Next match: Tottenham Hotspur vs. Inter Milan, International Champions Cup, 4th August 2019, Tottenham Hotspur Stadium (KO 15.06 BST – yes, you read that right. 15.06! Don’t ask us…)

Lamela Reborn, Eriksen & Rose Return: Kane Clinches Casual Winner Against Real

  • Match Report

Tottenham Hotspur (1) – Real Madrid (0)

Tuesday, 30th July 2019 (KO 17:00)

Audi Cup [Semi-Final], Allianz Arena, Munich [Pre-Season, Game 3 of 5]

Kane strikes the winner, besting an otherwise stellar Navas in the process

As so often in pre-season friendlies, today’s Audi Cup clash between Spurs and Read Madrid was a game of two halves.  Tottenham, drastically more so than Madrid, entered the second half with an almost entirely refreshed line-up, and, having done so, managed to only just hold onto the precious 1-0 lead that Spurs established through a fine Harry Kane goal in the first.

Let’s look at Spurs’ lineup for each half – as, more so than in any of their pre-season games thus far, there was a fundamental difference in the playstyle (and success therin) of each half.  The starting XI was exceptionally strong, and equated most closely to what fans might describe as their ‘classic’ lineup from last season, albeit with some dynamic, if expected, twists.

Gazzaniga (GK), Foyth (RB), Alderweireld (CB), Vertonghen (CB) and Rose (LB) made up Spurs’ mostly-impenetrable defence; Winks and Ndombele took control of midfield, and Son (LW), Lamela (RW), Kane (ST) and Eriksen, playing just behind Kane, completed Spurs’ traditional attacking diamond.

Lloris (GK), Kyle Walker-Peters (RB), Davinson Sanchez (CB), Japhet Tanganga (CB) and Anthony Giorgiou (LB) made up Spurs’ second-half backline; Oliver Skipp and Moussa Sissoko held down (to varying degrees of success) the centre of the pitch; Georges-Kevin N’koudou made a rare appearance on the left-wing across from man of the minute Lucas Moura on the right, and, completing the attacking diamond, Kane played with Dele behind him (although Kane, who along with Son was one of only two Spurs players to start both halves, later made way for Troy Parrot at 66’).


  • First half

A forceful early counter-attack from Spurs less than a minute into the match set the tone for the half; Gazzaniga slid dramatically to intercept an attack from Madrid, pushing the ball upstream, where it eventually landed with Eriksen – who, making his welcome pre-season return for Spurs, could be forgiven for a less-than-ideal touch as the counter eventually fizzled out.

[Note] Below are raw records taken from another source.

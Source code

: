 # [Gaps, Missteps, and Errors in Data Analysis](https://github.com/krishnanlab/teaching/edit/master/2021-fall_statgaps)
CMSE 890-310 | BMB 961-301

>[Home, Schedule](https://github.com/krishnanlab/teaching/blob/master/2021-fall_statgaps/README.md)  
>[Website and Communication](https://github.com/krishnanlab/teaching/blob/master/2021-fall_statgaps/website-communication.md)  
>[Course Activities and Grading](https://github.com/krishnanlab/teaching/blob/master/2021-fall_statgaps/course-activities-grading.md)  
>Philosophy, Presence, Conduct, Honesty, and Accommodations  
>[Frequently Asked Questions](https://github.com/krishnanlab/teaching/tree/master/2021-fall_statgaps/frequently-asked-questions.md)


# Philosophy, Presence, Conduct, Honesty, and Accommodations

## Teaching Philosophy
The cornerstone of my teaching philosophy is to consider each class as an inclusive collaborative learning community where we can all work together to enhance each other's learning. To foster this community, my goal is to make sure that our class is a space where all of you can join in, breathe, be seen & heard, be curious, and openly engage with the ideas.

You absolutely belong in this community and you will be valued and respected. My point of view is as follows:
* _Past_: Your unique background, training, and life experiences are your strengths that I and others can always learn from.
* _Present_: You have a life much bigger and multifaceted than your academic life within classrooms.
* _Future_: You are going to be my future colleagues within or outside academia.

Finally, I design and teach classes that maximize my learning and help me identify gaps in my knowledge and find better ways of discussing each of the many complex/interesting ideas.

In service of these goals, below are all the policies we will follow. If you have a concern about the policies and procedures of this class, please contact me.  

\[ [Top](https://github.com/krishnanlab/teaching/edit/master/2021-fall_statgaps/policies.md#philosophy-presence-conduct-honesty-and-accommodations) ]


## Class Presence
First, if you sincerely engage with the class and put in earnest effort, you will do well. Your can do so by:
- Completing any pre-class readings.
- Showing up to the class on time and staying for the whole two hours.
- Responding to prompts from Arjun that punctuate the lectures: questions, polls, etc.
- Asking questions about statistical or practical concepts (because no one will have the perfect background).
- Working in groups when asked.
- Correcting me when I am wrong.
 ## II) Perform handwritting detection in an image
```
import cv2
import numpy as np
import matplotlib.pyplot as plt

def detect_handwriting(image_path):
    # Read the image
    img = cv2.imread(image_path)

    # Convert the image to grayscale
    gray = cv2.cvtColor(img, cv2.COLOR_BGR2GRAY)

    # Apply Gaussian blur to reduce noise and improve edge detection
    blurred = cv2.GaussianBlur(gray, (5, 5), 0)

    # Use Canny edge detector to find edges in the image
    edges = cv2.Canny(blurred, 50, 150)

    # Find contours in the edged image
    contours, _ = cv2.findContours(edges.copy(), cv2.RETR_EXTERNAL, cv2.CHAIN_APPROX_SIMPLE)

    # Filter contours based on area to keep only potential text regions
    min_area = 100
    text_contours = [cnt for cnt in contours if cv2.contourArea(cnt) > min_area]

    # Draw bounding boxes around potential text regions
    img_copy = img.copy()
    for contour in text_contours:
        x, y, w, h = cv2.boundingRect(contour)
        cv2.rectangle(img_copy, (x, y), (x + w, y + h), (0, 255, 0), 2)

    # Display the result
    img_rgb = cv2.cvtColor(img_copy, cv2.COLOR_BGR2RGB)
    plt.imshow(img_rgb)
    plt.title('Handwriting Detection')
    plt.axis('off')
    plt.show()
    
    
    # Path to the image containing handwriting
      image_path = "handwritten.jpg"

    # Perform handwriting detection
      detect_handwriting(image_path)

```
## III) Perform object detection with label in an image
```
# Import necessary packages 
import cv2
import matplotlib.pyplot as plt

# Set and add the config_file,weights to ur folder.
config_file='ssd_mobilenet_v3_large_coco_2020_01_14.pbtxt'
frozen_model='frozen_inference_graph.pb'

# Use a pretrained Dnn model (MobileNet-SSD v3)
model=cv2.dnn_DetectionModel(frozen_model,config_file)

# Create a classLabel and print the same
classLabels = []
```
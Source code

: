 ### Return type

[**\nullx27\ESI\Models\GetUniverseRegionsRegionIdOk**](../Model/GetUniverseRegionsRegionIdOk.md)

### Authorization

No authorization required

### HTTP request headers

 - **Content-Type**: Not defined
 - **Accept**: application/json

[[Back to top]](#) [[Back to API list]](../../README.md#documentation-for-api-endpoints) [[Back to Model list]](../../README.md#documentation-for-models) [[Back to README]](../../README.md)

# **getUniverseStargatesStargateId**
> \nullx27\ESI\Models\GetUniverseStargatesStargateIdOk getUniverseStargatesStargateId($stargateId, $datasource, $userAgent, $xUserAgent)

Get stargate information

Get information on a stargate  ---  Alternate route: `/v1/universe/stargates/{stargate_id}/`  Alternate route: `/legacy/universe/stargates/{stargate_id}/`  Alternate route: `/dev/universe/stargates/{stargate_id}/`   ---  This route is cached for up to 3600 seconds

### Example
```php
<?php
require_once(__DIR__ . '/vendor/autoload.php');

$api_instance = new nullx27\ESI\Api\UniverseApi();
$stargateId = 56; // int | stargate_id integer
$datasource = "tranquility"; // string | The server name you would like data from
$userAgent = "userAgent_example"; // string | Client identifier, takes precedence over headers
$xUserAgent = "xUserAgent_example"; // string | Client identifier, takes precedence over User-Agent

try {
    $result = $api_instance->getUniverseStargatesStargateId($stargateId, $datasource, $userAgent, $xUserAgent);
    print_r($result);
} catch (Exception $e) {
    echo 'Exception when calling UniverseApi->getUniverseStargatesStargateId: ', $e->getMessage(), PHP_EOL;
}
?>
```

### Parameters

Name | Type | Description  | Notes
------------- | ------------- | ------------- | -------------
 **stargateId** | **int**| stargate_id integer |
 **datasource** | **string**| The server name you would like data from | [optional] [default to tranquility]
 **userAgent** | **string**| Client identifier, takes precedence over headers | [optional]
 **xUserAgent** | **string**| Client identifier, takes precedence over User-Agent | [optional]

No matter though – this Spurs XI were calm, confident, collected and never looked like they were going to lose their composure.  They were strong in possession, and seemed at times to be emulating a game of pinball, such was the way the ball effortlessly ricocheted with a certain grace around the four corners of Madrid’s half.  

Have Spurs been playing Capcom’s classic pinball machine Flipper Football for inspiration? Probably not, to be fair

They passed their way out of tight spots easily, and only really ever looked vulnerable when Madrid countered.  But Spurs countered themselves, and did so with an assured thrust that opened up Real’s defence on several pivotal occasions.

Son and Eriksen both looked broadly bright on the ball – as did Kane, whose speed, alertness and eye for positioning lead to a well deserved goal at the midpoint of the first half (22’).  By the time Kane’s moment came, it felt like a Spurs goal had been inevitable for a long time.

Ndombele made some incisive attacking moves, manifesting ultimately in an absolute Olympian thunderbolt of a shot from outside the box – the forceful strike, which was on target, hit with such power that Navas, who made several excellent saves, was practically knocked off his feet.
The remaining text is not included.